Known, fairly disparagingly, as “Pinhead in Space,” this isn’t quite as bad as you might think from that. Yeah, it’s a bit of a mess, trying to throw together three stories from disparate eras, past, present and future, but you can see what it’s trying to do: create a mythology which spans the centuries. It centres on Paul Merchant (Ramsay, who also plays his ancestors), who has built a space-station in the year 2127, with the aim of… Well, let’s get to that. As his robot solves the Lament Configuration, the station is raided by soldiers under the unfortunately-named Rimmer (Harnos), who arrests Merchant. He tells her the story of what he’s trying to accomplish, and how it dates back 400 years, to when French toymaker Philip L’Merchant made the first hellish puzzle-box, from a pattern provided by a French noble.

Two centuries later, John Merchant is an architect in New York, and to cut a long story short, more Cenobiting ensues there, with Pinhead wanting to open a permanent gateway between Hell and our world. Now, a third generation of Merchants is ready to confront Pinhead. Hopefully, this battle will go a bit better than the first two, but first, he has to convince Rimmer he’s not insane. The fact that Pinhead and his crew are slicing and dicing the rest of the troop does help in this area.

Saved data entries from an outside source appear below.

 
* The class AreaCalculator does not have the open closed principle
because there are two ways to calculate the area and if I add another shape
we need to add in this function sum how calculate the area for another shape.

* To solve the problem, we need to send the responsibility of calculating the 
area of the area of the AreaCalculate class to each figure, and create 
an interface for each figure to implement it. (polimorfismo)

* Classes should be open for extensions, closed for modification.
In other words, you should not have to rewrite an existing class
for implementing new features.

There are large chunks of this that don’t make much sense [how, exactly, does Merchant get to build a space station to his own, highly-illogical design?), but the Hellraiser series has never really been about logic, as much as generating a nightmarish universe where a lot of really bad shit happens. The film isn’t bad at that, though they would probably have been better to concentrate on one story – it seems to imply confidence in its script that it needs to throw multiple threads at the viewer. “What, don’t like this one? Well, there’ll be another along in a moment.” The depiction of pre-revolutionary France is hardly convincing, though a sense of location has never been important either.

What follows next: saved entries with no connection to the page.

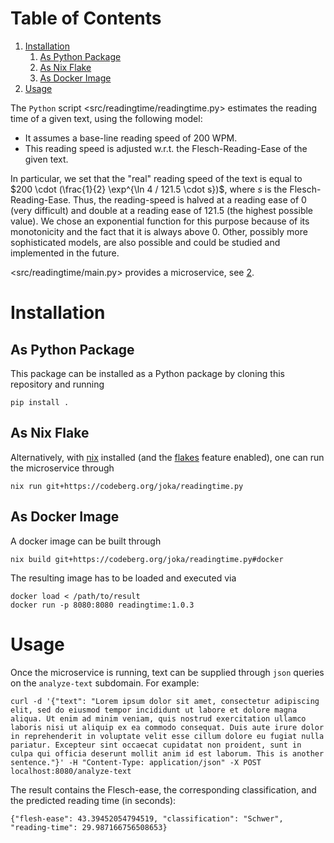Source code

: 
# Table of Contents

1.  [Installation](#orgbb7f09a)
    1.  [As Python Package](#org8ac3d37)
    2.  [As Nix Flake](#org57671f3)
    3.  [As Docker Image](#orgd88a354)
2.  [Usage](#orgd36b3c6)

The `Python` script <src/readingtime/readingtime.py> estimates the reading time of a given text, using the following model:

-   It assumes a base-line reading speed of 200 WPM.
-   This reading speed is adjusted w.r.t. the Flesch-Reading-Ease of the given text.

In particular, we set that the "real" reading speed of the text is equal to $200 \cdot (\frac{1}{2} \exp^{\ln 4 / 121.5 \cdot s})$, where $s$ is the Flesch-Reading-Ease.
Thus, the reading-speed is halved at a reading ease of $0$ (very difficult) and double at a reading ease of $121.5$ (the highest possible value).
We chose an exponential function for this purpose because of its monotonicity and the fact that it is always above 0.
Other, possibly more sophisticated models, are also possible and could be studied and implemented in the future.

<src/readingtime/main.py> provides a microservice, see [2](#orgd36b3c6).


<a id="orgbb7f09a"></a>

# Installation


<a id="org8ac3d37"></a>

## As Python Package

This package can be installed as a Python package by cloning this repository and running

    pip install .


<a id="org57671f3"></a>

## As Nix Flake

Alternatively, with [nix](https://nixos.org/) installed (and the [flakes](https://nixos.wiki/wiki/Flakes#Enable_flakes) feature enabled), one can run the microservice through

    nix run git+https://codeberg.org/joka/readingtime.py


<a id="orgd88a354"></a>

## As Docker Image

A docker image can be built through

    nix build git+https://codeberg.org/joka/readingtime.py#docker

The resulting image has to be loaded and executed via

    docker load < /path/to/result
    docker run -p 8080:8080 readingtime:1.0.3


<a id="orgd36b3c6"></a>

# Usage

Once the microservice is running, text can be supplied through `json` queries on the `analyze-text` subdomain.
For example:

    curl -d '{"text": "Lorem ipsum dolor sit amet, consectetur adipiscing elit, sed do eiusmod tempor incididunt ut labore et dolore magna aliqua. Ut enim ad minim veniam, quis nostrud exercitation ullamco laboris nisi ut aliquip ex ea commodo consequat. Duis aute irure dolor in reprehenderit in voluptate velit esse cillum dolore eu fugiat nulla pariatur. Excepteur sint occaecat cupidatat non proident, sunt in culpa qui officia deserunt mollit anim id est laborum. This is another sentence."}' -H "Content-Type: application/json" -X POST localhost:8080/analyze-text

The result contains the Flesch-ease, the corresponding classification, and the predicted reading time (in seconds):

    {"flesh-ease": 43.39452054794519, "classification": "Schwer", "reading-time": 29.987166756508653}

Ramsay is functional in his multiple roles; Vargas does make quite a good impact as Cenobite Angelique, and of course, Bradley is good value as ever, spitting out complete bollocks like, “Ahaha! Oh, you suffer beautifully. But I am here for business, not pleasure,” and giving them a resonance that’s poetic beyond their actual merits. The net results, a last hurrah both theatrically and for any involvement from Clive Barker, are something of a step up from the largely-dire third installment, though we’re still a long way from the delights of the first couple.